Description of Events
The siege of the city of Lleida began on 9 September, with the positioning of an army consisting of more than 30,000 men while the garrison of the place was made up of only 2,500 men commanded by Henry of Hesse-Darmstadt.
On 11 and 12 September, the Bourbon army occupied positions on the left bank of the Segre with 8 bns and 18 sqns, and 10 bns on the right bank. Two bridges were constructed to connect the siege corps, but were destroyed soon afterwards when heavy rain swelled the river.
In the night of 11 to 12 September, the advanced elements of the Franco-Spanish army made themselves masters of Puig Bordell, Pardinyes and Vilanoveta.
On 12 September, the defenders held a Council of War at the Castell del Rei to decide how to best defend the city. Already at that point the division of opinions between the allied officers was noticeable, on the one hand there was Hesse-Darmstadt (commander-in-chief), supported by Governor Miquel Ramon Tort, Colonel Aleix de Segarra and the Portuguese General Albuquerque, and on the other side the British Commander Colonel Charles Wills and the Dutch Lieutenant-Colonel Widders. The same day, the defenders made a sortie.
On 17 September, the defenders undertook another sortie, during which the besiegers lost about 200 men killed or wounded, and one colonel and 14 officers taken prisoner.
From 21 September, the bulk of the troops of the Duc d'Orléans gradually arrived at Lleida. Their command and supply bases were established in Balaguer and Fraga.
By the end of September, all elements of the army of the Duc d'Orléans had reached Lleida. Meanwhile, an allied corps made up of 4,000 Miquelets and Sometent, commanded by the Earl of Galway and the Marquis das Minas, encamped in Tàrrega in the direction of Lleida.
At the end of September, the Franco-Spanish re-established their two bridges on the Segre River.
On 1 October at 11:00 p.m., the assault on the city began and trenches were dug in front of the gates of Magdalena and del Carme.
From 2 to 9 October, the besiegers installed their artillery: 11 guns for battering the walls, 8 more guns and 4 mortars, distributed in four batteries (2 batteries of 4 guns, one of 6, one of 5 and a battery of 4 heavy mortars).

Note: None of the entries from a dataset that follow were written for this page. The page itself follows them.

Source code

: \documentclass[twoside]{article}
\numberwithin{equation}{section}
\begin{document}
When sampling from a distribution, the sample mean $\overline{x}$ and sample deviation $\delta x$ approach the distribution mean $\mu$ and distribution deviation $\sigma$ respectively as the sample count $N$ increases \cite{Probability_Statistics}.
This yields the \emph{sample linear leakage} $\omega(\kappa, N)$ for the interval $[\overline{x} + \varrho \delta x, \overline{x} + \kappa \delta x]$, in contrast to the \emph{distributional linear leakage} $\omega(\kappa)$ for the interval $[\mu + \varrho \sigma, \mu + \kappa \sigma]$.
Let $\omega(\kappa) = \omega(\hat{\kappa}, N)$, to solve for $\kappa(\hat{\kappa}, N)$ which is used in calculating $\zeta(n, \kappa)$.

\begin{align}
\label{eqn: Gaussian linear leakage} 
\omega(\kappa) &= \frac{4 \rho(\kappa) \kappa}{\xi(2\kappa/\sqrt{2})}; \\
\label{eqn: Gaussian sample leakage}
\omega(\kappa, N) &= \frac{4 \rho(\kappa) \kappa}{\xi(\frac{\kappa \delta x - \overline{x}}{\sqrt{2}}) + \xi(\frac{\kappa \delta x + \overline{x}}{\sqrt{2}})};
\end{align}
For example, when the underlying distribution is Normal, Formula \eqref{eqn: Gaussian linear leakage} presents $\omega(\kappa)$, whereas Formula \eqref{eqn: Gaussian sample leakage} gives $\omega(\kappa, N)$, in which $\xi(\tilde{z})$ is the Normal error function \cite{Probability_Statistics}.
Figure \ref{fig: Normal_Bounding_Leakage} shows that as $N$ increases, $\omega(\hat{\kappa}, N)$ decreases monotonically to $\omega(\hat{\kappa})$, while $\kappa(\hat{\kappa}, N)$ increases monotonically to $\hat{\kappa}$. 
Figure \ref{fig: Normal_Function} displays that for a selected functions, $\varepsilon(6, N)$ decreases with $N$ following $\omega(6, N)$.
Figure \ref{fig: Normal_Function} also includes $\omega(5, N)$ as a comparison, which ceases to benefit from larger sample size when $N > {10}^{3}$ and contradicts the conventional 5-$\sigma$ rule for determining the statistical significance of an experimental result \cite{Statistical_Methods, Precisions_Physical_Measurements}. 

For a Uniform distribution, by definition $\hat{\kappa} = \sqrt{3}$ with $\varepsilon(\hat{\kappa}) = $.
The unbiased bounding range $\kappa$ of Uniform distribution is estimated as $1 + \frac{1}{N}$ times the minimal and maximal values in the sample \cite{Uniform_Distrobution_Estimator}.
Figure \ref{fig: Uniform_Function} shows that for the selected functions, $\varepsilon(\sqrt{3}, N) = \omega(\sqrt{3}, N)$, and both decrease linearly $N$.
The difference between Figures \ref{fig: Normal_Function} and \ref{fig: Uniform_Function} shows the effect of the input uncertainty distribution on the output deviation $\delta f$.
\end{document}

Once Hesse-Darmstadt realized that the attack focused at del Carme, he placed batteries of guns and mortars in the area. These batteries fired day and night on the besiegers positions.
On 9 October, the Bourbon artillery opened fire, causing significant destructions. Hesse-Darmstadt's strong response caused the death of the French General Commissioner of Artillery, Bigetot. Hesse-Darmstadt also opened three counter-trenches behind the breached in the the wall to defend them against an assault.
On 12 October at 7:00 p.m., the Franco-Spanish army attacked through the breach with 6 grenadier coys, followed by fusiliers. To oppose them, there were 1,000 Catalan volunteers, 500 allied soldiers and 600 other soldiers, with 10 guns and 4 mortars on the front line.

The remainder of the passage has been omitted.